Can you retype every record below exactly as written?

Data supplied:
- - -

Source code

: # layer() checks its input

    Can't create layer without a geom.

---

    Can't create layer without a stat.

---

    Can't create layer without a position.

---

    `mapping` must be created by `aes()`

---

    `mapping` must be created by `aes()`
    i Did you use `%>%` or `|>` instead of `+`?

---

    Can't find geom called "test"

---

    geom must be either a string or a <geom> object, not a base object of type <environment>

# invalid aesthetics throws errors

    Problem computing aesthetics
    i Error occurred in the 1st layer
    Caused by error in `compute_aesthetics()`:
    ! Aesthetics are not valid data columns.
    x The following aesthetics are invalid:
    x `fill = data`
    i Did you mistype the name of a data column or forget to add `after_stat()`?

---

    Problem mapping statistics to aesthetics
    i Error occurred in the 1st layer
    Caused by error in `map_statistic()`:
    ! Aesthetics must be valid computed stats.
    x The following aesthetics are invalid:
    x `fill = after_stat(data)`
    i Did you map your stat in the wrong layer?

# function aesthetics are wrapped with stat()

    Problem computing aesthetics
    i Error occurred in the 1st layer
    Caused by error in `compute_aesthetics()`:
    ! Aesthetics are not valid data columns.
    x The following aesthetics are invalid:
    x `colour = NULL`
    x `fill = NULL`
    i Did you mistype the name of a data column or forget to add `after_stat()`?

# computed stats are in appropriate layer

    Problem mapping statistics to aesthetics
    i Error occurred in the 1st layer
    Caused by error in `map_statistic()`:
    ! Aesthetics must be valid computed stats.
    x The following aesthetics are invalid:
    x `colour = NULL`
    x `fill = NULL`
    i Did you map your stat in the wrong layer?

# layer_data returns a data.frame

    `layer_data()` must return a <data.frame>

- - -

Task response:
Source code

: # layer() checks its input

    Can't create layer without a geom.

---

    Can't create layer without a stat.

---

    Can't create layer without a position.

---

    `mapping` must be created by `aes()`

---

    `mapping` must be created by `aes()`
    i Did you use `%>%` or `|>` instead of `+`?

---

    Can't find geom called "test"

---

    geom must be either a string or a <geom> object, not a base object of type <environment>

# invalid aesthetics throws errors

    Problem computing aesthetics
    i Error occurred in the 1st layer
    Caused by error in `compute_aesthetics()`:
    ! Aesthetics are not valid data columns.
    x The following aesthetics are invalid:
    x `fill = data`
    i Did you mistype the name of a data column or forget to add `after_stat()`?

---

    Problem mapping statistics to aesthetics
    i Error occurred in the 1st layer
    Caused by error in `map_statistic()`:
    ! Aesthetics must be valid computed stats.
    x The following aesthetics are invalid:
    x `fill = after_stat(data)`
    i Did you map your stat in the wrong layer?

# function aesthetics are wrapped with stat()

    Problem computing aesthetics
    i Error occurred in the 1st layer
    Caused by error in `compute_aesthetics()`:
    ! Aesthetics are not valid data columns.
    x The following aesthetics are invalid:
    x `colour = NULL`
    x `fill = NULL`
    i Did you mistype the name of a data column or forget to add `after_stat()`?

# computed stats are in appropriate layer

    Problem mapping statistics to aesthetics
    i Error occurred in the 1st layer
    Caused by error in `map_statistic()`:
    ! Aesthetics must be valid computed stats.
    x The following aesthetics are invalid:
    x `colour = NULL`
    x `fill = NULL`
    i Did you map your stat in the wrong layer?

# layer_data returns a data.frame

    `layer_data()` must return a <data.frame>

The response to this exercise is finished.